Manning is learning. But it hasn’t been easy. And in this, his final winter as a kid, it has been harder than ever. Manning came back to Kansas because he wanted to play one last season with his close friend, Archie Marshall, because he wanted to win a national championship and because he wanted to get his degree.

Marshall tore up his knee Dec. 30 in New York and is out for the season. Last Tuesday, starting center Marvin Branch was declared academically ineligible. Suddenly, the Jayhawks are young and thin up front. Their guards were suspect from the start.

“At least,” Manning said with a smile, “I think I’ll get my degree.”

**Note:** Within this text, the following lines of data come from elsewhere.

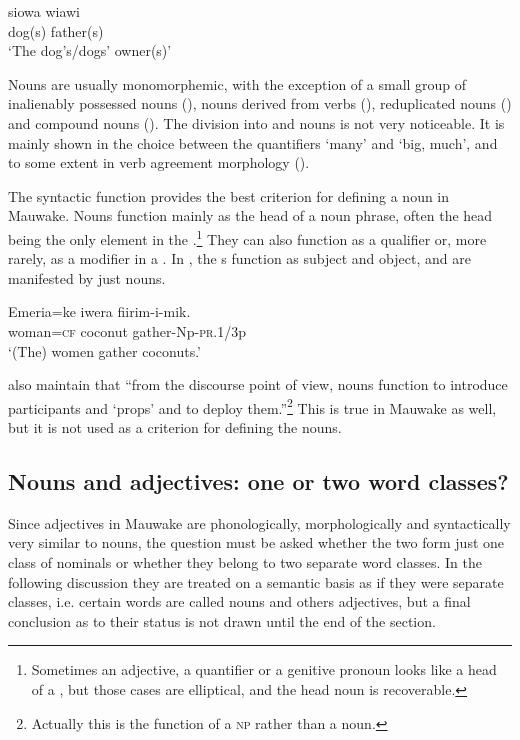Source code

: \ea%
\label{ex:3:x1}
\gll siowa wiawi\\
dog(s) father(s)\\
\glt`The dog's/dogs' owner(s)'
\z

Nouns are usually monomorphemic, with the exception of a small group of inalienably possessed nouns (), nouns derived from verbs (), reduplicated nouns () and compound nouns (). The division into  and  nouns is not very noticeable. It is mainly shown in the choice between the quantifiers  `many' and  `big, much', and to some extent in verb agreement morphology ().

The syntactic function provides the best criterion for defining a noun in Mauwake. Nouns function mainly as the head of a noun phrase, often the head being the only element in the .\footnote{Sometimes an adjective, a quantifier or a genitive pronoun looks like a head of a , but those cases are elliptical, and the head noun is recoverable.} They can also function as a qualifier or, more rarely, as a modifier in a . In , the s function as subject and object, and are manifested by just nouns.

\ea%
\label{ex:3:x2}
\gll Emeria=ke iwera fiirim-i-mik.\\
 woman=\textsc{cf} coconut gather-Np-\textsc{pr}.1/3p\\
\glt`(The) women gather coconuts.'
\z

\citet[710]{HopperEtAl1984} also maintain that {``from the discourse point of view, nouns function to introduce participants and `props' and to deploy them.''}\footnote{Actually this is the function of a \textsc{np} rather than a noun.} This is true in Mauwake as well, but it is not used as a criterion for defining the nouns.

\subsection{Nouns and adjectives: one or two word classes?}\label{sec:3.2.2}
{}
Since adjectives in Mauwake are phonologically, morphologically and syntactically very similar to nouns, the question must be asked whether the two form just one class of nominals or whether they belong to two separate word classes. In the following discussion they are treated on a semantic basis as if they were separate classes, i.e. certain words are called nouns and others adjectives, but a final conclusion as to their status is not drawn until the end of the section.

The season--for Manning, for Coach Larry Brown and for Kansas--is hanging on the edge of a cliff. It is Manning who holds the rope and everyone at Kansas knows it.

“Danny is the best player in the country; it’s very simple,” Brown said. “But it’s hard for him to go out and dominate because that just isn’t his nature. When he first got here, we had older kids he deferred to and most of the time that was okay because they wanted to be the leaders. But starting last year, he’s had to be the guy; not just playing, but everything else.

“It was hard for him last year, being surrounded every time he touched the ball. He thought that was all over this year because we had Archie back and we were going to be deeper. Now, he feels like he’s back on square one and he’s frustrated.”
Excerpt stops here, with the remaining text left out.